While natural disasters causing catastrophic property damages are increasing every year, associations also have to be prepared for other unexpected expenses, such as a roof replacement or a new heating and cooling system. These major capital improvements projects come at great costs. Often residents deem the process as burdensome, taxing or both. Boards, on the other hand, should be at ease knowing that adequate funds are available for such projects; however, all too often this is not the case.
But what exactly are capital improvements as defined by industry professionals? “When referring to capital improvements as related to a residential community one is speaking of the property components that have a defined useful life and will need replacement at some point in the future,” says John Hersey of J. Hershey Architects based in Libertyville. “These components may be site or building items such as pavement, monument signs, wall cladding and roofing.”
While usually well-intended, associations, regardless of location or residential income levels, tend to make common mistakes when it comes to budgeting for required improvements such as new sidewalks.
“The biggest problem boards face is not having the information they need to adequately budget and make critical decisions,” says Stuart Wilkinson, a reserve specialist with the Reserve Study Group, a national consulting firm. “Boards need to arm themselves with information, including a reserve study that helps them not only understand their current circumstances but what options they have moving forward.”

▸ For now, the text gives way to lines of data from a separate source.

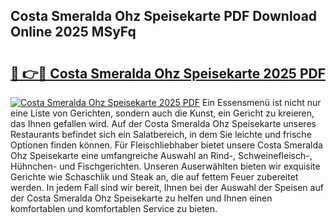 ## Costa Smeralda Ohz Speisekarte PDF Download Online 2025 MSyFq

# <h2><a href="http://gcbbwr.nevu.top/?p=Costa+Smeralda+Ohz+Speisekarte">🔗 👉🔴 Costa Smeralda Ohz Speisekarte 2025 PDF</a></h2>

[![Costa Smeralda Ohz Speisekarte 2025 PDF](https://i.imgur.com/dBaPXMq.png)](http://gcbbwr.nevu.top/?p=Costa+Smeralda+Ohz+Speisekarte)
Ein Essensmenü ist nicht nur eine Liste von Gerichten, sondern auch die Kunst, ein Gericht zu kreieren, das Ihnen gefallen wird. Auf der Costa Smeralda Ohz Speisekarte unseres Restaurants befindet sich ein Salatbereich, in dem Sie leichte und frische Optionen finden können. Für Fleischliebhaber bietet unsere Costa Smeralda Ohz Speisekarte eine umfangreiche Auswahl an Rind-, Schweinefleisch-, Hühnchen- und Fischgerichten. Unseren Auserwählten bieten wir exquisite Gerichte wie Schaschlik und Steak an, die auf fettem Feuer zubereitet werden. In jedem Fall sind wir bereit, Ihnen bei der Auswahl der Speisen auf der Costa Smeralda Ohz Speisekarte zu helfen und Ihnen einen komfortablen und komfortablen Service zu bieten.
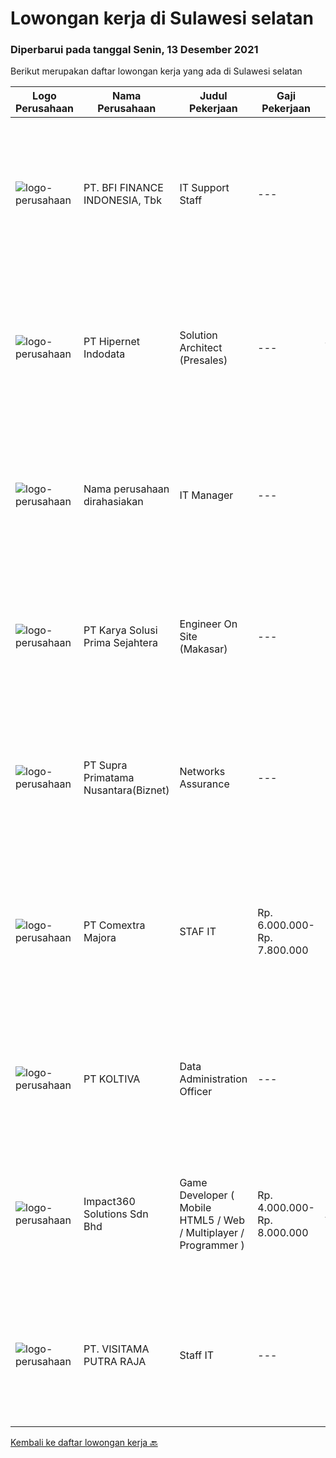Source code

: 
  # Lowongan kerja di Sulawesi selatan

  ### Diperbarui pada tanggal Senin, 13 Desember 2021

  Berikut merupakan daftar lowongan kerja yang ada di Sulawesi selatan

  |Logo Perusahaan | Nama Perusahaan | Judul Pekerjaan | Gaji Pekerjaan | Lokasi | Deskripsi | Tanggal diunggah | Pranala |
  | -------------- | --------------- | --------------- | --------- | --------- | -------------- | ------- | ----------- |
  |![logo-perusahaan](https://image-service-cdn.seek.com.au/a6cf0c9900691813db703a94c273f5c310cd3774/ee4dce1061f3f616224767ad58cb2fc751b8d2dc)|PT. BFI FINANCE INDONESIA, Tbk|IT Support Staff|---|Makassar|Melakukan instalasi jaringan dan perangkat komputer di Cabang yang di bawah tanggung jawabnya guna mendukung kegiatan operational di cabang. Memonitor...|Selasa, 07 Desember 2021|https://www.jobstreet.co.id/id/job/it-support-staff-3713395?token=0~0385d351-03c0-4102-bc3b-b1fab9c1fc47&sectionRank=1&jobId=jobstreet-id-job-3713395|
|![logo-perusahaan](https://image-service-cdn.seek.com.au/62148b692fdfbf4a4a11c7764913b8f0db15fa3f/ee4dce1061f3f616224767ad58cb2fc751b8d2dc)|PT Hipernet Indodata|Solution Architect (Presales)|---|Jakarta Raya|Requirements: Age maximum 30 years old Minimum Bachelor degree from Computer Science (Computer Engineering, Information System, Information...|Kamis, 09 Desember 2021|https://www.jobstreet.co.id/id/job/solution-architect-presales-3716900?token=0~0385d351-03c0-4102-bc3b-b1fab9c1fc47&sectionRank=2&jobId=jobstreet-id-job-3716900|
|![logo-perusahaan](https://us.123rf.com/450wm/pavelstasevich/pavelstasevich1811/pavelstasevich181101027/112815900-stock-vector-no-image-available-icon-flat-vector.jpg?ver=6)|Nama perusahaan dirahasiakan|IT Manager|---|Bali|Pendidikan minimal S1 segala jurusan Memiliki pengetahuan mengenai PHP dan bahasa pemrograman lainnya atau menguasai jaringan Gaji negotiable...|Selasa, 30 November 2021|https://www.jobstreet.co.id/id/job/it-manager-3704071?token=0~0385d351-03c0-4102-bc3b-b1fab9c1fc47&sectionRank=3&jobId=jobstreet-id-job-3704071|
|![logo-perusahaan](https://image-service-cdn.seek.com.au/bb0f2c313297f2db3d497466b95d7da85644edc0/ee4dce1061f3f616224767ad58cb2fc751b8d2dc)|PT Karya Solusi Prima Sejahtera|Engineer On Site (Makasar)|---|Makassar|Maksimum Umur 28 tahun Pendidikan minimal D3 Jurusan Teknik Elektro, Teknik Informatika, Teknik Komputer, Sistem Informasi, dan Teknik Komputer IPK...|Sabtu, 27 November 2021|https://www.jobstreet.co.id/id/job/engineer-on-site-makasar-3694813?token=0~0385d351-03c0-4102-bc3b-b1fab9c1fc47&sectionRank=4&jobId=jobstreet-id-job-3694813|
|![logo-perusahaan](https://image-service-cdn.seek.com.au/1033d36f751f076cfdd637ed0acbcbf8508866ec/ee4dce1061f3f616224767ad58cb2fc751b8d2dc)|PT Supra Primatama Nusantara(Biznet)|Networks Assurance|---|Kupang|Tanggung Jawab:  Melakukan Audit &amp; Commissioning jaringan Fiber Optic (FTTx GPON, and Metro Ethernet) Memastikan pembangunan jaringan fiber optik...|Kamis, 25 November 2021|https://www.jobstreet.co.id/id/job/networks-assurance-3701687?token=0~0385d351-03c0-4102-bc3b-b1fab9c1fc47&sectionRank=5&jobId=jobstreet-id-job-3701687|
|![logo-perusahaan](https://image-service-cdn.seek.com.au/2f8524ab85ea6cfa4105c8003a95204ff2d3863a/ee4dce1061f3f616224767ad58cb2fc751b8d2dc)|PT Comextra Majora|STAF IT|Rp. 6.000.000-Rp. 7.800.000|Makassar|Tugas dan tanggung jawab : Membuat dan mendesain program Melakukan perubahan program sesuai perkembangan dan kebutuhan Perusahaan Melakukan pemasangan...|Senin, 22 November 2021|https://www.jobstreet.co.id/id/job/staf-it-3697840?token=0~0385d351-03c0-4102-bc3b-b1fab9c1fc47&sectionRank=6&jobId=jobstreet-id-job-3697840|
|![logo-perusahaan](https://image-service-cdn.seek.com.au/c722a803b1d921d6d97b57b4df8a14b7a3bb09c5/ee4dce1061f3f616224767ad58cb2fc751b8d2dc)|PT KOLTIVA|Data Administration Officer|---|Makassar|PositionThe Data Administration Support Officer is integrated in the Operation Department and is working closely with Implementation Team in the...|Senin, 22 November 2021|https://www.jobstreet.co.id/id/job/data-administration-officer-3697375?token=0~0385d351-03c0-4102-bc3b-b1fab9c1fc47&sectionRank=7&jobId=jobstreet-id-job-3697375|
|![logo-perusahaan](https://image-service-cdn.seek.com.au/06b729438205195a03d4bcec08ce1ddd5d9c1576/ee4dce1061f3f616224767ad58cb2fc751b8d2dc)|Impact360 Solutions Sdn Bhd|Game Developer ( Mobile HTML5 / Web / Multiplayer / Programmer )|Rp. 4.000.000-Rp. 8.000.000|Aceh|We are hiring remote HTML5 game developers from all parts of Indonesia. If you have real experience building HTML5 games or applications, you're...|Rabu, 24 November 2021|https://www.jobstreet.co.id/id/job/game-developer-mobile-html5-web-multiplayer-programmer-4740193/origin/my?token=0~0385d351-03c0-4102-bc3b-b1fab9c1fc47&sectionRank=8&jobId=jobstreet-my-job-4740193|
|![logo-perusahaan](https://image-service-cdn.seek.com.au/40ef69ff30e4202cb86c144347177e014627fb5a/ee4dce1061f3f616224767ad58cb2fc751b8d2dc)|PT. VISITAMA PUTRA RAJA|Staff IT|---|Makassar|Umur Minimal 25 Tahun Pendidikan SMK sederajat (TKJ) Berpengalaman minimal 1 tahun Mampu bekerja secara tim Paham dan bisa menguasai sistem...|Rabu, 17 November 2021|https://www.jobstreet.co.id/id/job/staff-it-3692322?token=0~0385d351-03c0-4102-bc3b-b1fab9c1fc47&sectionRank=9&jobId=jobstreet-id-job-3692322|


  [Kembali ke daftar lowongan kerja 🔙](../README.md#daftar-lowongan-kerja)
  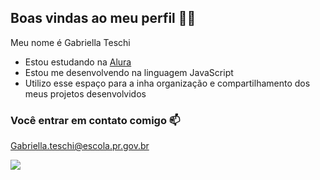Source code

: ## Boas vindas ao meu perfil 💙👥

Meu nome é Gabriella Teschi

- Estou estudando na [Alura](https://www.alura.com.br)
- Estou me desenvolvendo na linguagem JavaScript
- Utilizo esse espaço para a inha organização e compartilhamento dos meus projetos desenvolvidos

### Você entrar em contato comigo 📫

Gabriella.teschi@escola.pr.gov.br

![](https://media1.tenor.com/m/CzaHhPyIR8gAAAAC/rosy00.gif)
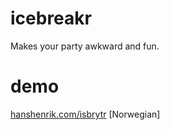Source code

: # icebreakr
Makes your party awkward and fun.

# demo
[hanshenrik.com/isbrytr](http://hanshenrik.com/isbrytr) [Norwegian]
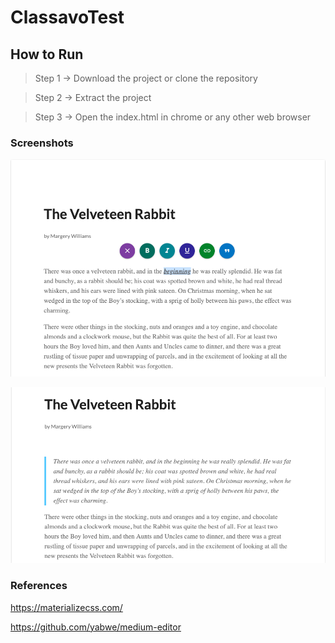 # ClassavoTest
## How to Run


> Step 1 -> Download the project or clone the repository

> Step 2 -> Extract the project

> Step 3 -> Open the index.html in chrome or any other web browser



### Screenshots


![](https://raw.githubusercontent.com/HimanDev/ClassavoTest/master/ss/ss1.png)

![](https://github.com/HimanDev/ClassavoTest/blob/master/ss/ss2.png)

### References
<https://materializecss.com/>

<https://github.com/yabwe/medium-editor>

Nik Clark, director of Client Services for the Milwaukee-based Reserve Advisors, says “failure to plan” is probably the most common mistake he sees on a regular basis. “Historically, many associations just didn’t plan/budget for major capital expenditures and took a ‘wait until it breaks’ mentality,” says Clark. “Other common mistakes are trying to do-it-yourself (DIY) without the expertise and knowledge to compile a comprehensive forecast.”